Scientific classification
- Kingdom: Animalia
- Phylum: Chordata
- Class: Amphibia
- Order: Urodela
- Family: Plethodontidae
- Genus: Pseudoeurycea
- Species: P. mystax
- Binomial name: Pseudoeurycea mystax Bogert, 1967

= Pseudoeurycea mystax =

- Authority: Bogert, 1967
- Conservation status: EN

Species of amphibian

Pseudoeurycea mystax is a species of salamander in the family Plethodontidae. It is endemic to Mexico and only known from the area of its type locality in the Sierra Madre de Oaxaca near Ayutla, Oaxaca. Its common name is mustache false brook salamander or mustached false brook salamander. The specific name refers to the whitish protuberances on the lips that resemble a mustache in the frontal view of the male holotype.

==Description==
The type series consists of two specimens, the male holotype measuring 47.5 mm and the female allotype 42 mm in snout–vent length. The tail is shorter than the body, with total lengths of about 85 and 69 mm for the two specimens, respectively. The limbs are moderately short and stout. The dorsum is gray in its ground color with faint traces of pink especially on the snout, and with scattered black dots. The tail has some conspicuous, large white blotches.

==Habitat and conservation==
Its natural habitat are pine–oak and Arbutus forests at elevations of about 2100 m above sea level. The short and stout limbs of this species suggest that it is terrestrial rather than a climber. The type locality is a ravine, although the species does not seem to be particularly associated with rivers.

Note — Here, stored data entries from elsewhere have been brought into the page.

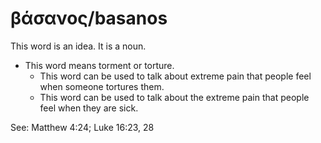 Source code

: # βάσανος/basanos
This word is an idea. It is a noun.

* This word means torment or torture.
    * This word can be used to talk about extreme pain that people feel when someone tortures them.
    * This word can be used to talk about the extreme pain that people feel when they are sick.

See: Matthew 4:24; Luke 16:23, 28
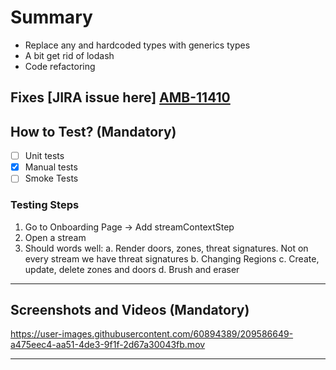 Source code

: # Summary
- Replace any and hardcoded types with generics types
- A bit get rid of lodash
- Code refactoring

Fixes [JIRA issue here]
[AMB-11410](https://ambient-ai.atlassian.net/browse/AMB-11410)
---

## How to Test? (Mandatory)

- [ ] Unit tests
- [x] Manual tests
- [ ] Smoke Tests

### Testing Steps

1. Go to Onboarding Page -> Add streamContextStep
2. Open a stream
3. Should words well:
  a. Render doors, zones, threat signatures. Not on every stream we have threat signatures
  b. Changing Regions
  c. Create, update, delete zones and doors
  d. Brush and eraser
---

## Screenshots and Videos (Mandatory)

https://user-images.githubusercontent.com/60894389/209586649-a475eec4-aa51-4de3-9f1f-2d67a30043fb.mov

---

It tolerates some habitat disturbance as some small subpopulations survive in tiny fragments of remaining habitat. Habitat loss caused by agriculture, logging, and human settlement is a major threat for this species as only small fragments of original habitat remain. This uncommon species was last been seen in 1999. However, it might be that the species is not quite as uncommon as believed, as local people report having seen salamanders that could be either Pseudoeurycea mystax or Pseudoeurycea cochranae.